[Stored data entries]

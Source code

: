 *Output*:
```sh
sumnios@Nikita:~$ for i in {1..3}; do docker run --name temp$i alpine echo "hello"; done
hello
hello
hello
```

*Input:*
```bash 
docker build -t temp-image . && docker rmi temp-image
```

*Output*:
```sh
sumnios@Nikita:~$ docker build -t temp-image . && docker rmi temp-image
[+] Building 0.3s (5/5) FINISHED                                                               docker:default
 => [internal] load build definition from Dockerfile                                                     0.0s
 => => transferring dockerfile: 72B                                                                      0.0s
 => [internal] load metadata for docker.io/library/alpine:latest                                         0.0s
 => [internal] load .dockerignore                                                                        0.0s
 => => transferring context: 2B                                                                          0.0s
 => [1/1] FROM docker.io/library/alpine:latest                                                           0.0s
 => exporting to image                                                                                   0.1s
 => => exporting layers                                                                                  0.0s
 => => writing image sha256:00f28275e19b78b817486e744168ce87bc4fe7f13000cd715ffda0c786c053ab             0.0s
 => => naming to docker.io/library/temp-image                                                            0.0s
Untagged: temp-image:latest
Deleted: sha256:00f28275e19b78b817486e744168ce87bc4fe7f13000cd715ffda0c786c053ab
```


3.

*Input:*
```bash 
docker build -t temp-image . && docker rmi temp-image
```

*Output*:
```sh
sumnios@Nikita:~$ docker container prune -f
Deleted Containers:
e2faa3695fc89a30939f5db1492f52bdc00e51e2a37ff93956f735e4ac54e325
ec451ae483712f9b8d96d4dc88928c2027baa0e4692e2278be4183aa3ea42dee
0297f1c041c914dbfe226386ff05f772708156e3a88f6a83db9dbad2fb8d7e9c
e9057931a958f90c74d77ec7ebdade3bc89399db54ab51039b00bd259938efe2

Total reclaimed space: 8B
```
...
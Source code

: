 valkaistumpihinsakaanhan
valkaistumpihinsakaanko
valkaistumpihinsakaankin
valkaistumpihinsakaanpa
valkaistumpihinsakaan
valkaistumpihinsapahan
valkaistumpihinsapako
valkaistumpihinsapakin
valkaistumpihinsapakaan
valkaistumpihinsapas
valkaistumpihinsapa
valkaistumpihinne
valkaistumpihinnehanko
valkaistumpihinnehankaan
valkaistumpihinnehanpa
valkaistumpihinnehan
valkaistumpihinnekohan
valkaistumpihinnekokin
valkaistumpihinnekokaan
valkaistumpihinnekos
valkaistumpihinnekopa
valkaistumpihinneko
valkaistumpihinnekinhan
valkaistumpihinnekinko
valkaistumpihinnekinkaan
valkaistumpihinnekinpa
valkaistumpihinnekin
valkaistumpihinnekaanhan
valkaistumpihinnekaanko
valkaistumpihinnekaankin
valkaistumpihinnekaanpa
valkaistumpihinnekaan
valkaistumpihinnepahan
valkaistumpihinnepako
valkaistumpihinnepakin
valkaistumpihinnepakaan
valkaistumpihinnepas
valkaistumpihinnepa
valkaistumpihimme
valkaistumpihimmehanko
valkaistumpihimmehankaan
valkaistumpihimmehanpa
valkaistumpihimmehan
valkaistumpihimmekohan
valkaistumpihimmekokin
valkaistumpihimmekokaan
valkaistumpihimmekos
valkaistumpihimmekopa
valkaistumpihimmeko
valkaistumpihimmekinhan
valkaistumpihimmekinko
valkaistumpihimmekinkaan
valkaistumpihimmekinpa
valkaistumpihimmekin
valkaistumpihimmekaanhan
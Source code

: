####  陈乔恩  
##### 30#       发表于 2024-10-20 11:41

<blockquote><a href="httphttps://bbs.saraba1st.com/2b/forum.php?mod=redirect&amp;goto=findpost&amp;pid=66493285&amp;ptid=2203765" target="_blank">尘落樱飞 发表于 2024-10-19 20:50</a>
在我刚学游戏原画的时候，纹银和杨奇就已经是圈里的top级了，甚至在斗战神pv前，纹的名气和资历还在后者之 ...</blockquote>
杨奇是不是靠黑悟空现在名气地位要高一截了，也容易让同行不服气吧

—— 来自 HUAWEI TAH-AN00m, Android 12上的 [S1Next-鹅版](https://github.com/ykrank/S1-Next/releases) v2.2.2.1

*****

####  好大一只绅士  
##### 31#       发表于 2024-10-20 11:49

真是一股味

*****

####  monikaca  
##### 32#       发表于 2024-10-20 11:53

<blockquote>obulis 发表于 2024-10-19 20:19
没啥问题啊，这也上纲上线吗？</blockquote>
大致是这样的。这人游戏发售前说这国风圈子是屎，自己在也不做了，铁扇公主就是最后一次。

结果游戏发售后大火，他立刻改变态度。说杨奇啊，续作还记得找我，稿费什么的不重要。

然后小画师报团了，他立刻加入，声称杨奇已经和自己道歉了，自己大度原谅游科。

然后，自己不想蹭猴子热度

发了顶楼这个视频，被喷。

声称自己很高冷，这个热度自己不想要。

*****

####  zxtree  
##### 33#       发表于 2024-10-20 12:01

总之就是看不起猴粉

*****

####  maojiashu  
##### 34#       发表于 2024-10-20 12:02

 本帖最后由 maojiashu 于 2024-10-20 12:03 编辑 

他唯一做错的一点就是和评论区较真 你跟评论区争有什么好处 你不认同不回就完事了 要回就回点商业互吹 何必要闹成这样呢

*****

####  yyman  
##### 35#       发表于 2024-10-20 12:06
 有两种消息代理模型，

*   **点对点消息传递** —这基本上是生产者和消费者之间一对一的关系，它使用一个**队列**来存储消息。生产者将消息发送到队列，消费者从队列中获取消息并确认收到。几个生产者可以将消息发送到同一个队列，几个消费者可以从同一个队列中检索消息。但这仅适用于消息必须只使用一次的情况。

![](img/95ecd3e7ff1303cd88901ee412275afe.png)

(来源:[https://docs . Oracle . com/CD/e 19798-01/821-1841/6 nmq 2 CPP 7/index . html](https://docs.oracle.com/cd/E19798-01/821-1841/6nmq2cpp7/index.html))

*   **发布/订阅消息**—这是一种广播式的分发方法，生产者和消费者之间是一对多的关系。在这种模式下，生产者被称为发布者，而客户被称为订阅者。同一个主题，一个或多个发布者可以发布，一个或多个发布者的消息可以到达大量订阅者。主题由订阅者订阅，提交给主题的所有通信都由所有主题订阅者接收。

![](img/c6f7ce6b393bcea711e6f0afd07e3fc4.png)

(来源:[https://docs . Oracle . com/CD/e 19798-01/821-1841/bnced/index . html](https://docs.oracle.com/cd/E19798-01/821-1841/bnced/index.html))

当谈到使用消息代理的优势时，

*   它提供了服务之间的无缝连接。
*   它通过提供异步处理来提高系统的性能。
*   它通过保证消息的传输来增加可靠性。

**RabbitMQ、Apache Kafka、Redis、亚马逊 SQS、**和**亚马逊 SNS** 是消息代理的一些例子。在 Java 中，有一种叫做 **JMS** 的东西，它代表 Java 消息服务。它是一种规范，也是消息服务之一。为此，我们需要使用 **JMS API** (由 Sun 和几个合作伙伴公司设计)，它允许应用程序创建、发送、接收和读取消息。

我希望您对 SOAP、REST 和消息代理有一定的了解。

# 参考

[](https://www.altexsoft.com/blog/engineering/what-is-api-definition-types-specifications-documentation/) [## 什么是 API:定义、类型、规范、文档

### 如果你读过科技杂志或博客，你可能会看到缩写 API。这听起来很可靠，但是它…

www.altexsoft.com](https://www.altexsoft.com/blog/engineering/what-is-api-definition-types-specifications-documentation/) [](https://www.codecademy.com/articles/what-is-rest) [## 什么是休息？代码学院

* WHAT TO PRODUCE
In the entries above, find each line that includes the string "sumnios" and copy it.

* TASK RESPONSE
sumnios@Nikita:~$ for i in {1..3}; do docker run --name temp$i alpine echo "hello"; done
sumnios@Nikita:~$ docker build -t temp-image . && docker rmi temp-image
sumnios@Nikita:~$ docker container prune -f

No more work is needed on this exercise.